**Input data**.
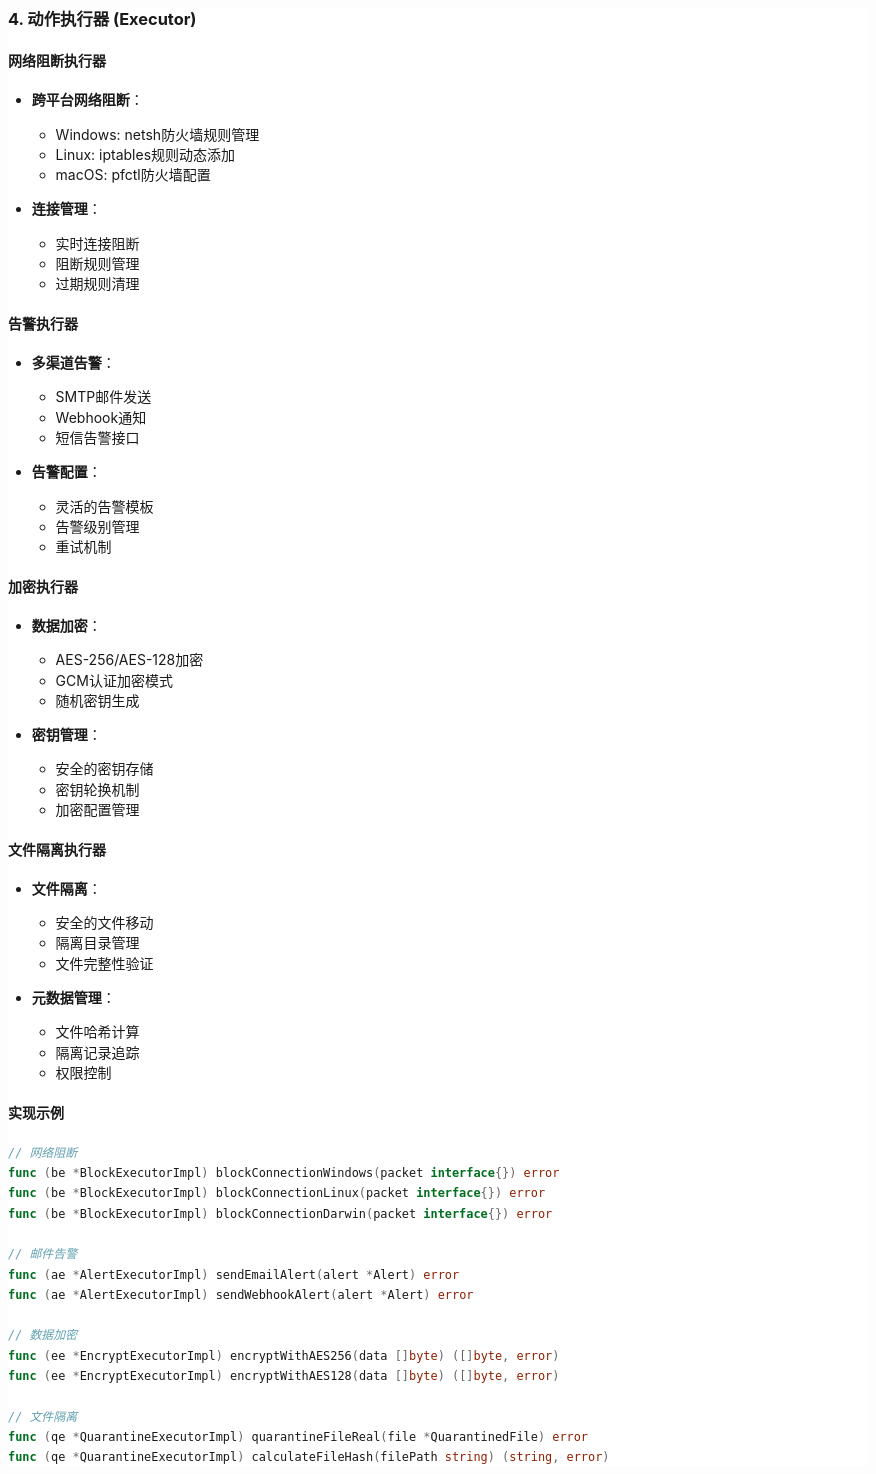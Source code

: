 ### 4. 动作执行器 (Executor)

#### 网络阻断执行器
- **跨平台网络阻断**：
  - Windows: netsh防火墙规则管理
  - Linux: iptables规则动态添加
  - macOS: pfctl防火墙配置

- **连接管理**：
  - 实时连接阻断
  - 阻断规则管理
  - 过期规则清理

#### 告警执行器
- **多渠道告警**：
  - SMTP邮件发送
  - Webhook通知
  - 短信告警接口

- **告警配置**：
  - 灵活的告警模板
  - 告警级别管理
  - 重试机制

#### 加密执行器
- **数据加密**：
  - AES-256/AES-128加密
  - GCM认证加密模式
  - 随机密钥生成

- **密钥管理**：
  - 安全的密钥存储
  - 密钥轮换机制
  - 加密配置管理

#### 文件隔离执行器
- **文件隔离**：
  - 安全的文件移动
  - 隔离目录管理
  - 文件完整性验证

- **元数据管理**：
  - 文件哈希计算
  - 隔离记录追踪
  - 权限控制

#### 实现示例
```go
// 网络阻断
func (be *BlockExecutorImpl) blockConnectionWindows(packet interface{}) error
func (be *BlockExecutorImpl) blockConnectionLinux(packet interface{}) error
func (be *BlockExecutorImpl) blockConnectionDarwin(packet interface{}) error

// 邮件告警
func (ae *AlertExecutorImpl) sendEmailAlert(alert *Alert) error
func (ae *AlertExecutorImpl) sendWebhookAlert(alert *Alert) error

// 数据加密
func (ee *EncryptExecutorImpl) encryptWithAES256(data []byte) ([]byte, error)
func (ee *EncryptExecutorImpl) encryptWithAES128(data []byte) ([]byte, error)

// 文件隔离
func (qe *QuarantineExecutorImpl) quarantineFileReal(file *QuarantinedFile) error
func (qe *QuarantineExecutorImpl) calculateFileHash(filePath string) (string, error)
```
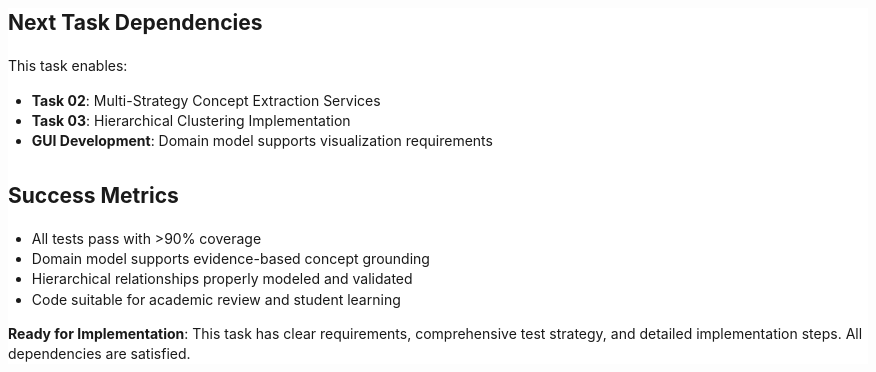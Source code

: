 ## Next Task Dependencies
This task enables:
- **Task 02**: Multi-Strategy Concept Extraction Services
- **Task 03**: Hierarchical Clustering Implementation
- **GUI Development**: Domain model supports visualization requirements

## Success Metrics
- All tests pass with >90% coverage
- Domain model supports evidence-based concept grounding
- Hierarchical relationships properly modeled and validated
- Code suitable for academic review and student learning

**Ready for Implementation**: This task has clear requirements, comprehensive test strategy, and detailed implementation steps. All dependencies are satisfied.
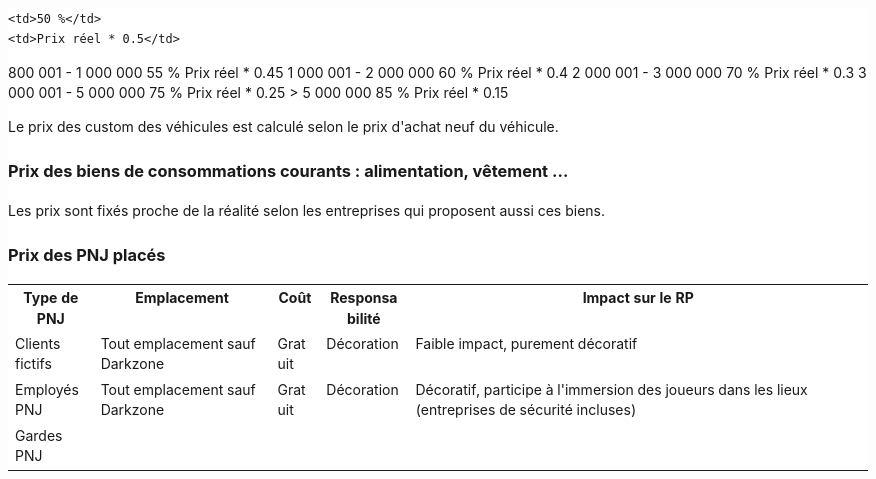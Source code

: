     <td>50 %</td>
    <td>Prix réel * 0.5</td>
  </tr>
  <tr>
    <td>800 001 - 1 000 000</td>
    <td>55 %</td>
    <td>Prix réel * 0.45</td>
  </tr>
  <tr>
    <td>1 000 001 - 2 000 000</td>
    <td>60 %</td>
    <td>Prix réel * 0.4</td>
  </tr>
  <tr>
    <td>2 000 001 - 3 000 000</td>
    <td>70 %</td>
    <td>Prix réel * 0.3</td>
  </tr>
  <tr>
    <td>3 000 001 - 5 000 000</td>
    <td>75 %</td>
    <td>Prix réel * 0.25</td>
  </tr>
  <tr>
    <td>> 5 000 000</td>
    <td>85 %</td>
    <td>Prix réel * 0.15</td>
  </tr>
</table>

Le prix des custom des véhicules est calculé selon le prix d'achat neuf du véhicule.

### Prix des biens de consommations courants : alimentation, vêtement …

Les prix sont fixés proche de la réalité selon les entreprises qui proposent aussi ces biens.

### Prix des PNJ placés

<table>
  <tr>
    <th>Type de PNJ</th>
    <th>Emplacement</th>
    <th>Coût</th>
    <th>Responsabilité</th>
    <th>Impact sur le RP</th>
  </tr>
  <tr>
    <td>Clients fictifs</td>
    <td>Tout emplacement sauf Darkzone</td>
    <td>Gratuit</td>
    <td>Décoration</td>
    <td>Faible impact, purement décoratif</td>
  </tr>
  <tr>
    <td>Employés PNJ</td>
    <td>Tout emplacement sauf Darkzone</td>
    <td>Gratuit</td>
    <td>Décoration</td>
    <td>Décoratif, participe à l'immersion des joueurs dans les lieux (entreprises de sécurité incluses)</td>
  </tr>
  <tr>
    <td>Gardes PNJ</td>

**Problem to work on**.
All lines from the one that contains "- Domain model" through the last line of the data should be retyped exactly, with the pictures left out.

**Response for this exercise**.
- Domain model supports evidence-based concept grounding
- Hierarchical relationships properly modeled and validated
- Code suitable for academic review and student learning

**Ready for Implementation**: This task has clear requirements, comprehensive test strategy, and detailed implementation steps. All dependencies are satisfied.
Source code

:     <td>50 %</td>
    <td>Prix réel * 0.5</td>
  </tr>
  <tr>
    <td>800 001 - 1 000 000</td>
    <td>55 %</td>
    <td>Prix réel * 0.45</td>
  </tr>
  <tr>
    <td>1 000 001 - 2 000 000</td>
    <td>60 %</td>
    <td>Prix réel * 0.4</td>
  </tr>
  <tr>
    <td>2 000 001 - 3 000 000</td>
    <td>70 %</td>
    <td>Prix réel * 0.3</td>
  </tr>
  <tr>
    <td>3 000 001 - 5 000 000</td>
    <td>75 %</td>
    <td>Prix réel * 0.25</td>
  </tr>
  <tr>
    <td>> 5 000 000</td>
    <td>85 %</td>
    <td>Prix réel * 0.15</td>
  </tr>
</table>

Le prix des custom des véhicules est calculé selon le prix d'achat neuf du véhicule.

### Prix des biens de consommations courants : alimentation, vêtement …

Les prix sont fixés proche de la réalité selon les entreprises qui proposent aussi ces biens.

### Prix des PNJ placés

<table>
  <tr>
    <th>Type de PNJ</th>
    <th>Emplacement</th>
    <th>Coût</th>
    <th>Responsabilité</th>
    <th>Impact sur le RP</th>
  </tr>
  <tr>
    <td>Clients fictifs</td>
    <td>Tout emplacement sauf Darkzone</td>
    <td>Gratuit</td>
    <td>Décoration</td>
    <td>Faible impact, purement décoratif</td>
  </tr>
  <tr>
    <td>Employés PNJ</td>
    <td>Tout emplacement sauf Darkzone</td>
    <td>Gratuit</td>
    <td>Décoration</td>
    <td>Décoratif, participe à l'immersion des joueurs dans les lieux (entreprises de sécurité incluses)</td>
  </tr>
  <tr>
    <td>Gardes PNJ</td>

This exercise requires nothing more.